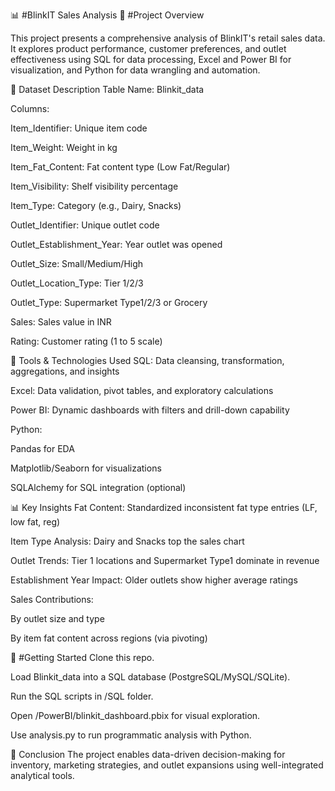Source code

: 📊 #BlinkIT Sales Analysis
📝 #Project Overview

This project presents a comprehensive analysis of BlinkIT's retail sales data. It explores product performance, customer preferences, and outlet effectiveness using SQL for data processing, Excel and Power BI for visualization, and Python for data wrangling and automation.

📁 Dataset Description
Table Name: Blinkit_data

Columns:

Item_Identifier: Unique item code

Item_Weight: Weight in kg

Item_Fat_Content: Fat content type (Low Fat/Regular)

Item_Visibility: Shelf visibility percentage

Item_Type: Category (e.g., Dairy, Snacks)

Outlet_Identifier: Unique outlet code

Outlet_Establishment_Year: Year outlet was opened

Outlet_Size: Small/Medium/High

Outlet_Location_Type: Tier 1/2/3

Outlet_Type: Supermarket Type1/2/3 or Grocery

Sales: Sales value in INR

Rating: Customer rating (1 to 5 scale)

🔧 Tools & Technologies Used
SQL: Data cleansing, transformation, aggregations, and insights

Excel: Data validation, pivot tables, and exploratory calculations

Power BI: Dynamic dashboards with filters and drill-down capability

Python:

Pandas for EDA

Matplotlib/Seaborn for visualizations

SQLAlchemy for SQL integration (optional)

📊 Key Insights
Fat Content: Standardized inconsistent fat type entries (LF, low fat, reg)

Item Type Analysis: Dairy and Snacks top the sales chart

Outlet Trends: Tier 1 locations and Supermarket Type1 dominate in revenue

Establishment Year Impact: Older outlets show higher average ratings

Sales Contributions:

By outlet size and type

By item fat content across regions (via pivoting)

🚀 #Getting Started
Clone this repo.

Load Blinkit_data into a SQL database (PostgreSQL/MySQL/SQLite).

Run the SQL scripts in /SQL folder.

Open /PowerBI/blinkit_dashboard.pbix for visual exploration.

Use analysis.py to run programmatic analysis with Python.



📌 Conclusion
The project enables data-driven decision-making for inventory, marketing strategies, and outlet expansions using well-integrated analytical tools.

* * *

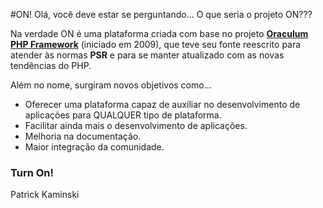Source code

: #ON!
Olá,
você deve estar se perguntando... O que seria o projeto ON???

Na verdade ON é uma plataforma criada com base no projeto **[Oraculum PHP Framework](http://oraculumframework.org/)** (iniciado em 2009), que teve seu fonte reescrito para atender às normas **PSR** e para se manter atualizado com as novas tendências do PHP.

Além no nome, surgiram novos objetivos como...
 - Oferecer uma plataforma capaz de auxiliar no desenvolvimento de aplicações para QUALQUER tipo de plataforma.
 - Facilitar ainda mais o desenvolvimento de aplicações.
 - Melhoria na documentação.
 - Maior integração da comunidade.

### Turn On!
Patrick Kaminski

--

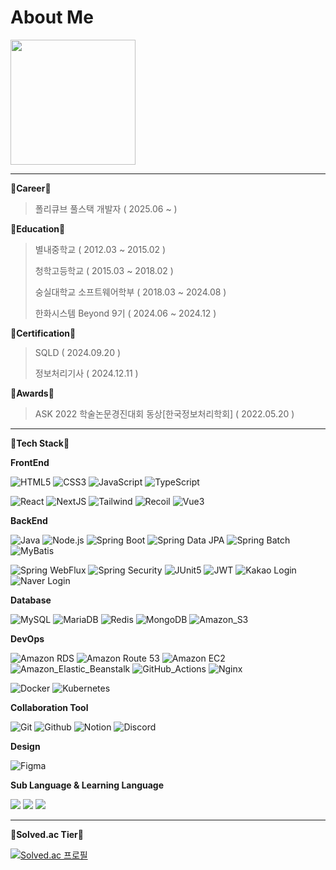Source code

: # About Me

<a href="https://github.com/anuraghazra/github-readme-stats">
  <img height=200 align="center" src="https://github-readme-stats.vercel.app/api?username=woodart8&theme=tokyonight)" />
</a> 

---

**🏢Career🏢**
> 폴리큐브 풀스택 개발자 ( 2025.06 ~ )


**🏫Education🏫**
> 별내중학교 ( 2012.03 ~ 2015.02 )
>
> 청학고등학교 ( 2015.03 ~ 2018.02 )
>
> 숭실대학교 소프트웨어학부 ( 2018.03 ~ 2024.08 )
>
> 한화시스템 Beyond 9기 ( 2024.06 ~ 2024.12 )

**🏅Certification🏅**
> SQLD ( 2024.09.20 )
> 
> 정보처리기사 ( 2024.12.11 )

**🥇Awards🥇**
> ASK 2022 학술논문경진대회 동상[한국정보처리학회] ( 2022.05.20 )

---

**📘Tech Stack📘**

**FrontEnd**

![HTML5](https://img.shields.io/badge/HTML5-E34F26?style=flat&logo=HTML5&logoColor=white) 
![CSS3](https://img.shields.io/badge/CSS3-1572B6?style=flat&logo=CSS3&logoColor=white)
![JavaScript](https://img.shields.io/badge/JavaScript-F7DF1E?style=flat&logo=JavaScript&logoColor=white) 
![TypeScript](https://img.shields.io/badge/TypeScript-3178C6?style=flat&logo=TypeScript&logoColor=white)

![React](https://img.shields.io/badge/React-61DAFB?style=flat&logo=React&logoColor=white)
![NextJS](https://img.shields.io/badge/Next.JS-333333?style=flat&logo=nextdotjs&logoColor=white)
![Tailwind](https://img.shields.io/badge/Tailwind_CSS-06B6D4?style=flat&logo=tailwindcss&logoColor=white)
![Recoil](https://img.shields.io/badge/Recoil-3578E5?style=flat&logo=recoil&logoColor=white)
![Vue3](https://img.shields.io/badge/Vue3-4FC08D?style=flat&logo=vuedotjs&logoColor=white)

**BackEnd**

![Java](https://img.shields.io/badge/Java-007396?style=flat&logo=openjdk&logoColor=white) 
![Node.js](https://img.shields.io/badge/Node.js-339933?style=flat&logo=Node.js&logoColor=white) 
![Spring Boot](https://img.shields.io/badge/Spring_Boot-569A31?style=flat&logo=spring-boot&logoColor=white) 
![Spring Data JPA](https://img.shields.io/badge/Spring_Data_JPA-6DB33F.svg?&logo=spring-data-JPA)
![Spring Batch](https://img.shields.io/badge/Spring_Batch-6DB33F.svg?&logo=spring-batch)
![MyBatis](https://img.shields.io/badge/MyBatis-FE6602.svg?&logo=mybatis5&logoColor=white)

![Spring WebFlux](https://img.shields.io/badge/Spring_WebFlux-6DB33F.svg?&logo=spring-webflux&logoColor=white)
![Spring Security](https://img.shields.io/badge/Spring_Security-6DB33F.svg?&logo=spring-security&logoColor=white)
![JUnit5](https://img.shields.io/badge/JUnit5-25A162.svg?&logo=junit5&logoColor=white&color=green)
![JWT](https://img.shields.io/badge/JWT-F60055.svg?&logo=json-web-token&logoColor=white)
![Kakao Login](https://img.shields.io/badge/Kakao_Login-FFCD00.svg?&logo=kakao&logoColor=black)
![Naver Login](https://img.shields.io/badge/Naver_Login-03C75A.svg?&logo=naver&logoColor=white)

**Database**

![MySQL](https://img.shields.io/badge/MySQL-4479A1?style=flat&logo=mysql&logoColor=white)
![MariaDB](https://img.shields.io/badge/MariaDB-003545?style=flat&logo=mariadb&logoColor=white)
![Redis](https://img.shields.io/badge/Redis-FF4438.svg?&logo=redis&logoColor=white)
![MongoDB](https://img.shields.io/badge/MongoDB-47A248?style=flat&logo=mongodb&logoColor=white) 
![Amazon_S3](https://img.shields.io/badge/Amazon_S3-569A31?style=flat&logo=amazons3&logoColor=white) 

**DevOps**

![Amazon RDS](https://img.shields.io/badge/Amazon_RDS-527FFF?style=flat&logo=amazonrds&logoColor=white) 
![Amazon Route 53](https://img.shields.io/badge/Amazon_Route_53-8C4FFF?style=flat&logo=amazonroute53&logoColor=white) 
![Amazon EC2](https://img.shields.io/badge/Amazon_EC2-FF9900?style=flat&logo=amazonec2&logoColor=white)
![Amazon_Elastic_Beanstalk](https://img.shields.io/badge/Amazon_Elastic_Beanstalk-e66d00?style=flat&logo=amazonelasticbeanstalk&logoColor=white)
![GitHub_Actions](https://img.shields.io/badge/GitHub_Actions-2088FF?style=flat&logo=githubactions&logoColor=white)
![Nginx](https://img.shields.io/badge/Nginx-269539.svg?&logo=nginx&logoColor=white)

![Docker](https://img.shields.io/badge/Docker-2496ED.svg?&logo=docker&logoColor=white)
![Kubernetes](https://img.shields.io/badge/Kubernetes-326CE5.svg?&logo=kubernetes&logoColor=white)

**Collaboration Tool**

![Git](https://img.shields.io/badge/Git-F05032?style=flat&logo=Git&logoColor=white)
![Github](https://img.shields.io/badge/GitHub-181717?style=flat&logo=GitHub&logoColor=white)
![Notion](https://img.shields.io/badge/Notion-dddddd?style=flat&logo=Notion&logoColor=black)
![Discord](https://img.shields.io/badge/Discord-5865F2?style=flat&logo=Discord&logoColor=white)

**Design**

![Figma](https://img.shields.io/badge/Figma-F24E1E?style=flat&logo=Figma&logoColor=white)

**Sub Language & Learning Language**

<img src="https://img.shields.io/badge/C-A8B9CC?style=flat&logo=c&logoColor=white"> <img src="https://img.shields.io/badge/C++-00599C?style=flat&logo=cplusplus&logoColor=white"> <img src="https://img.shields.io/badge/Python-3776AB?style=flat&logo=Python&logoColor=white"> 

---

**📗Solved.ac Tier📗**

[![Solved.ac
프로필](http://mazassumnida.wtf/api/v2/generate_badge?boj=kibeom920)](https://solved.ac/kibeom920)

### Task to carry out
Out of the data above, set down the lines from the one with "Language & Learning Language**" to the one with "프로필](http://ma", both included, exactly as written and with no additions.

### Answer below
**Sub Language & Learning Language**

<img src="https://img.shields.io/badge/C-A8B9CC?style=flat&logo=c&logoColor=white"> <img src="https://img.shields.io/badge/C++-00599C?style=flat&logo=cplusplus&logoColor=white"> <img src="https://img.shields.io/badge/Python-3776AB?style=flat&logo=Python&logoColor=white"> 

---

**📗Solved.ac Tier📗**

[![Solved.ac
프로필](http://mazassumnida.wtf/api/v2/generate_badge?boj=kibeom920)](https://solved.ac/kibeom920)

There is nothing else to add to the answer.